Time-based: “trip if error rate exceeds 50% in the last 10 seconds.” More accurate. Requires tracking recent history. Libraries like Resilience4j implement sliding windows.
Half-open probing strategy
Don’t just send one probe when moving to HALF_OPEN. The single probe might fail by chance, sending you back to OPEN when the service has actually recovered. Consider:
- Sending a configurable number of probes before fully closing
- Using a lower failure threshold to re-open from HALF_OPEN
- Incrementally increasing allowed traffic (10% → 25% → 50% → 100%)
Read-Your-Writes via Sticky Sessions or Version Tokens
The problem: You write to a primary database, immediately redirect to a page that reads from a replica. The replica hasn’t caught up. Your write is invisible. User reports a bug.
Solution 1: Sticky reads to primary after writes
Track a “recently wrote” flag (in a session cookie, JWT claim, or request header). For a short window (e.g., 30 seconds) after a write, route reads to the primary.

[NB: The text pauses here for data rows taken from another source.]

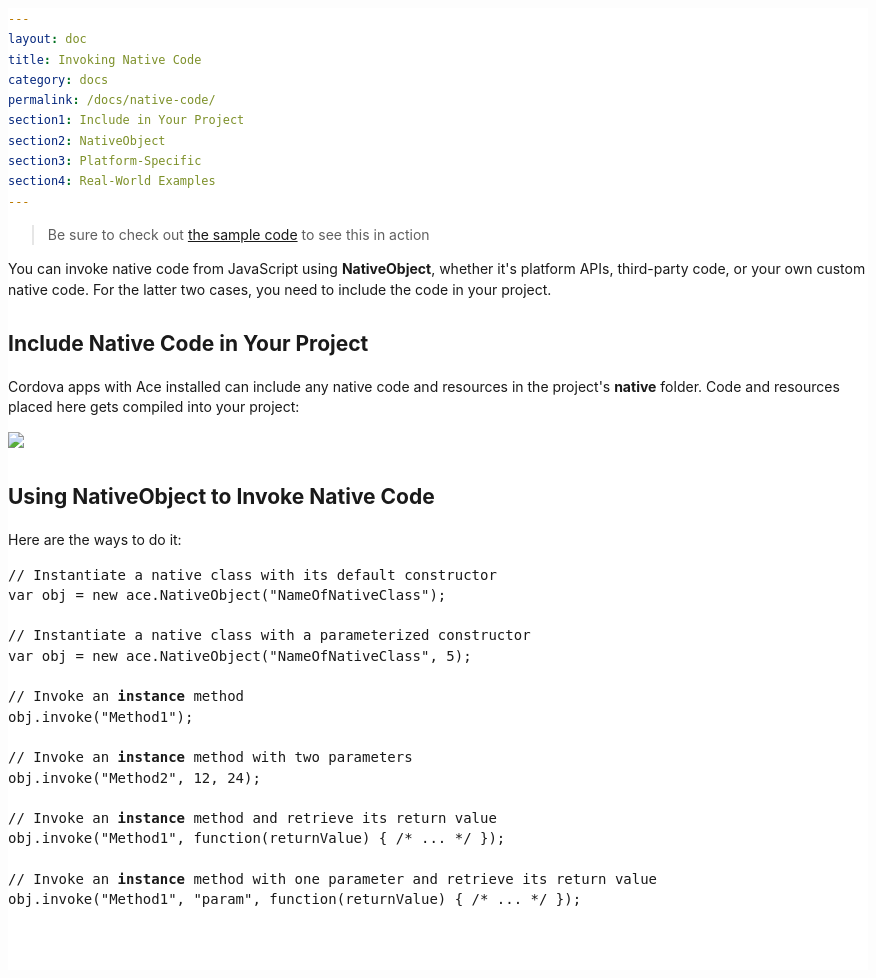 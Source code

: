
 ```yaml
---
layout: doc
title: Invoking Native Code
category: docs
permalink: /docs/native-code/
section1: Include in Your Project
section2: NativeObject
section3: Platform-Specific
section4: Real-World Examples
---
```


> Be sure to check out [the sample code](https://github.com/adnathan/ace/tree/master/examples) to see this in action

You can invoke native code from JavaScript using <b>NativeObject</b>, whether it's platform APIs, third-party code, 
or your own custom native code. For the latter two cases, you need to include the code in your project.

<a name="one"/>

## Include Native Code in Your Project
Cordova apps with Ace installed can include any native code and resources in the project's <b>native</b> folder. Code and resources 
placed here gets compiled into your project:

<img width="50%" src="/ace/assets/images/docs/native-folder.png"/>

<a name="two"/>

## Using NativeObject to Invoke Native Code

Here are the ways to do it:

<pre>
<span class="js-comment">// Instantiate a native class with its default constructor</span>
var obj = new ace.NativeObject("NameOfNativeClass");

<span class="js-comment">// Instantiate a native class with a parameterized constructor</span>
var obj = new ace.NativeObject("NameOfNativeClass", 5);

<span class="js-comment">// Invoke an <b>instance</b> method</span>
obj.invoke("Method1");

<span class="js-comment">// Invoke an <b>instance</b> method with two parameters</span>
obj.invoke("Method2", 12, 24);

<span class="js-comment">// Invoke an <b>instance</b> method and retrieve its return value</span>
obj.invoke("Method1", function(returnValue) { /* ... */ });

<span class="js-comment">// Invoke an <b>instance</b> method with one parameter and retrieve its return value</span>
obj.invoke("Method1", "param", function(returnValue) { /* ... */ });
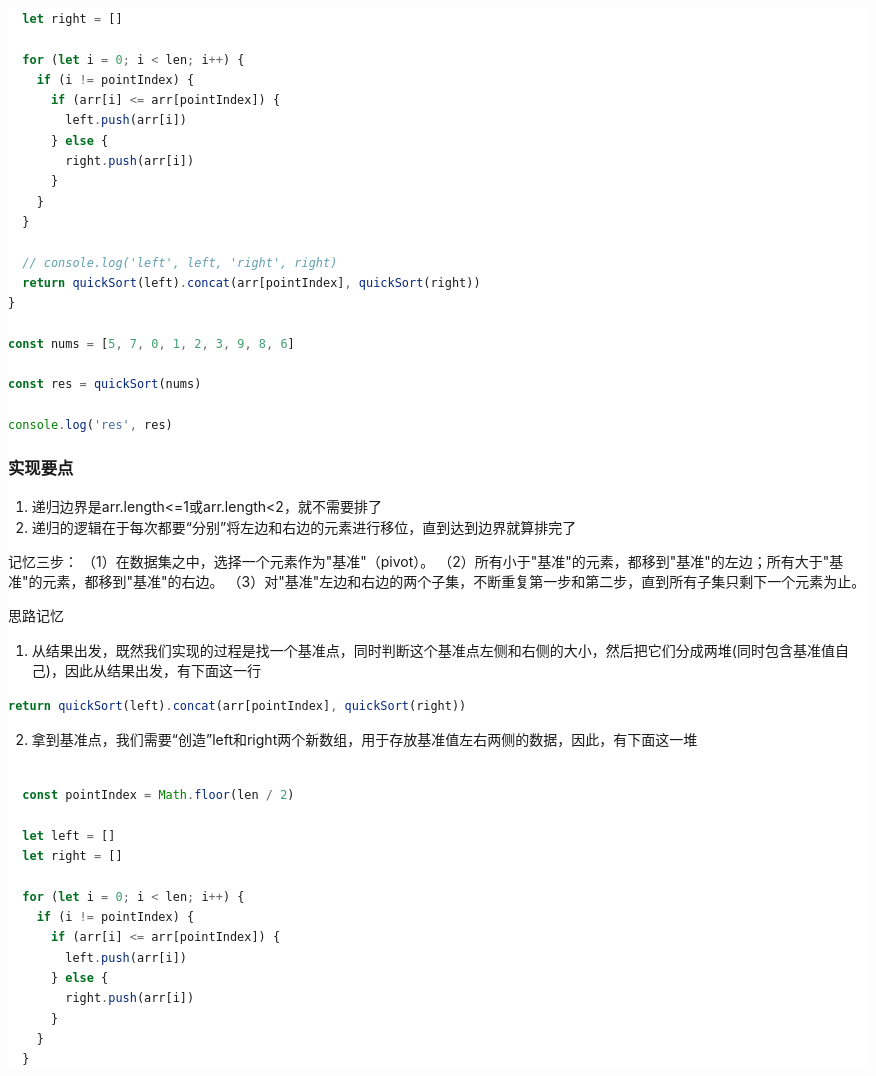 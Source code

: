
 ```javascript
  let right = []

  for (let i = 0; i < len; i++) {
    if (i != pointIndex) {
      if (arr[i] <= arr[pointIndex]) {
        left.push(arr[i])
      } else {
        right.push(arr[i])
      }
    }
  }

  // console.log('left', left, 'right', right)
  return quickSort(left).concat(arr[pointIndex], quickSort(right))
}

const nums = [5, 7, 0, 1, 2, 3, 9, 8, 6]

const res = quickSort(nums)

console.log('res', res)

```
### 实现要点

1. 递归边界是arr.length<=1或arr.length<2，就不需要排了
2. 递归的逻辑在于每次都要“分别”将左边和右边的元素进行移位，直到达到边界就算排完了

记忆三步：
（1）在数据集之中，选择一个元素作为"基准"（pivot）。
（2）所有小于"基准"的元素，都移到"基准"的左边；所有大于"基准"的元素，都移到"基准"的右边。
（3）对"基准"左边和右边的两个子集，不断重复第一步和第二步，直到所有子集只剩下一个元素为止。

思路记忆

1. 从结果出发，既然我们实现的过程是找一个基准点，同时判断这个基准点左侧和右侧的大小，然后把它们分成两堆(同时包含基准值自己)，因此从结果出发，有下面这一行
```javascript
return quickSort(left).concat(arr[pointIndex], quickSort(right))
```

2. 拿到基准点，我们需要“创造”left和right两个新数组，用于存放基准值左右两侧的数据，因此，有下面这一堆
```javascript

  const pointIndex = Math.floor(len / 2)

  let left = []
  let right = []

  for (let i = 0; i < len; i++) {
    if (i != pointIndex) {
      if (arr[i] <= arr[pointIndex]) {
        left.push(arr[i])
      } else {
        right.push(arr[i])
      }
    }
  }
```
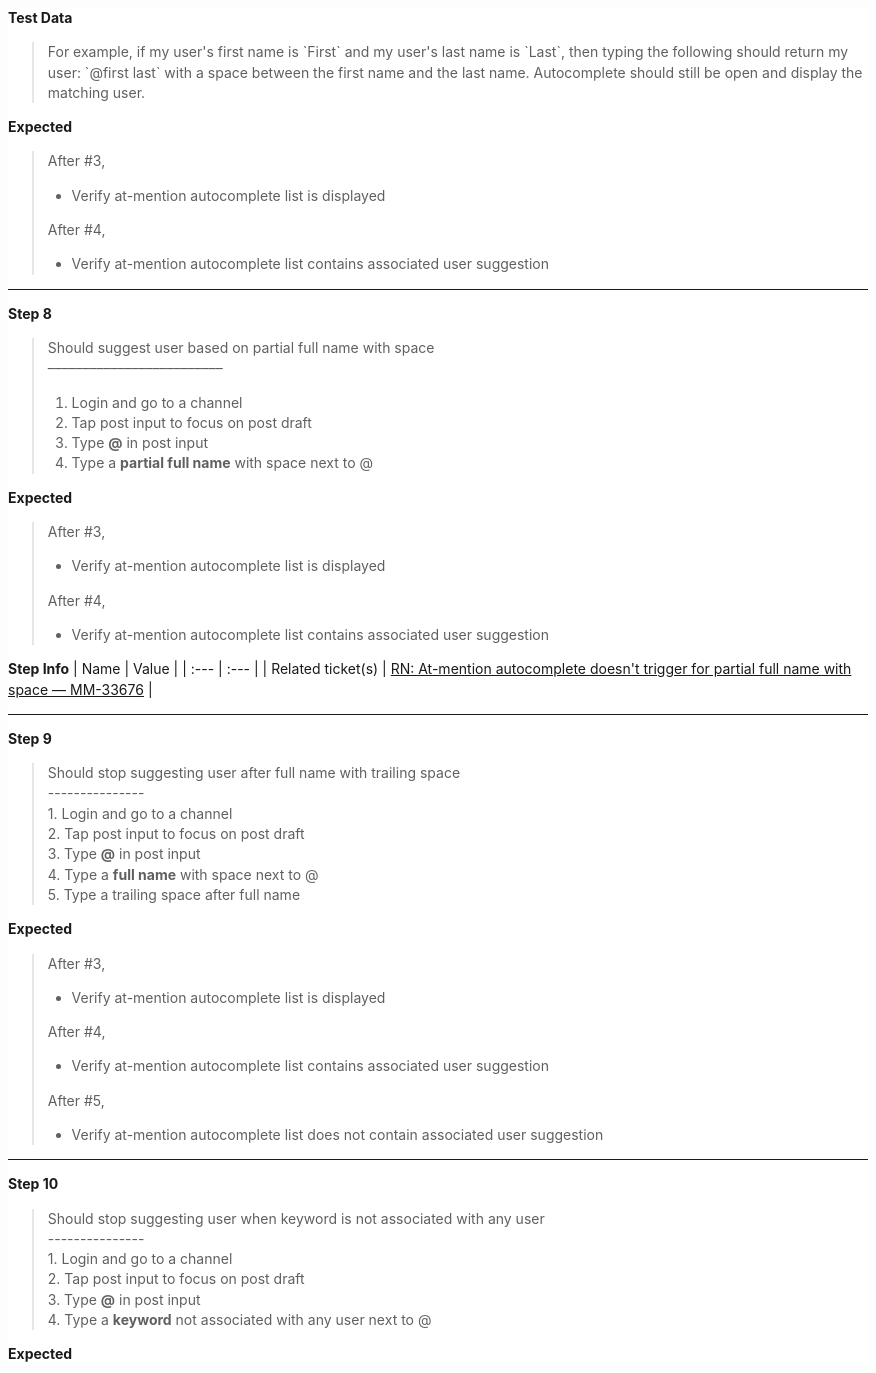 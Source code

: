 **Test Data**

> <article>For example, if my user's first name is `First` and my user's last name is `Last`, then typing the following should return my user: `@first last` with a space between the first name and the last name. Autocomplete should still be open and display the matching user.</article>

**Expected**

> <article>After #3,<br><ul><li>Verify at-mention autocomplete list is displayed</li></ul>After #4,<br><ul><li>Verify at-mention autocomplete list contains associated user suggestion</li></ul></article>

<hr/>

**Step 8**

> <article>Should suggest user based on partial full name with space<br>–––––––––––––––––––––––––<ol><li>Login and go to a channel</li><li>Tap post input to focus on post draft</li><li>Type <strong>@</strong> in post input</li><li>Type a <strong>partial&nbsp;</strong><strong>full</strong><strong>&nbsp;name</strong> with space next to @</li></ol></article>

**Expected**

> <article>After #3,<br><ul><li>Verify at-mention autocomplete list is displayed</li></ul>After #4,<br><ul><li>Verify at-mention autocomplete list contains associated user suggestion</li></ul></article>

**Step Info**
| Name | Value |
| :--- | :--- |
| Related ticket(s) | <a href="https://mattermost.atlassian.net/browse/MM-33676">RN: At-mention autocomplete doesn't trigger for partial full name with space — MM-33676</a> |

<hr/>

**Step 9**

> <article>Should stop suggesting user after full name with trailing space<br>---------------<br>1. Login and go to a channel<br>2. Tap post input to focus on post draft<br>3. Type <strong>@</strong> in post input<br>4. Type a <strong>full</strong><strong>&nbsp;name</strong> with space next to @<br>5. Type a trailing space after full name</article>

**Expected**

> <article>After #3,<ul><li>Verify at-mention autocomplete list is displayed</li></ul>After #4,<ul><li>Verify at-mention autocomplete list contains associated user suggestion</li></ul>After #5,<ul><li>Verify at-mention autocomplete list does not contain associated user suggestion</li></ul></article>

<hr/>

**Step 10**

> <article>Should stop suggesting user when keyword is not associated with any user<br>---------------<br>1. Login and go to a channel<br>2. Tap post input to focus on post draft<br>3. Type <strong>@</strong> in post input<br>4. Type a <strong>keyword</strong> not associated with any user next to @</article>

**Expected**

def handle_write(user_id, data):
db.primary.write(data)
session["wrote_at"] = time.time()
return redirect(...)
def handle_read(user_id):
wrote_recently = (
"wrote_at" in session and
time.time() - session["wrote_at"] < 30
)
db_to_use = db.primary if wrote_recently else db.replica
return db_to_use.read(user_id)
Disadvantage: routes potentially expensive reads to the primary, partially defeating the purpose of replicas.
Solution 2: Replication position tokens
After a write, capture the WAL/replication position (a log sequence number). Pass this as a token to subsequent requests. On the replica, wait until the replica has caught up to at least that position before serving the read.
Client writes → Primary returns LSN: 12345
Client next request includes token: min_lsn=12345
Replica checks: is my current LSN ≥ 12345?
If yes: serve read
If no: wait briefly, recheck (or route to primary)
This is more precise than time-based routing. PostgreSQL exposes its WAL LSN; MySQL exposes binlog coordinates. CockroachDB has built-in follower reads with this mechanism.
Event Sourcing
The pattern: Instead of storing the current state of an entity, store the sequence of events that produced that state. Current state is computed by replaying events.
Traditional approach:
accounts table: { id: 1, balance: 150 }
Event sourcing approach:
events table:
{ account_id: 1, type: "Deposit", amount: 100, at: T1 }
{ account_id: 1, type: "Deposit", amount: 100, at: T2 }
{ account_id: 1, type: "Withdrawal", amount: 50, at: T3 }
Current balance: sum events to get 150
Advantages:
- Full audit trail: you know exactly how you got to current state
- Time travel: compute state at any historical point
- Event replay: rebuild projections from scratch (useful for adding new views)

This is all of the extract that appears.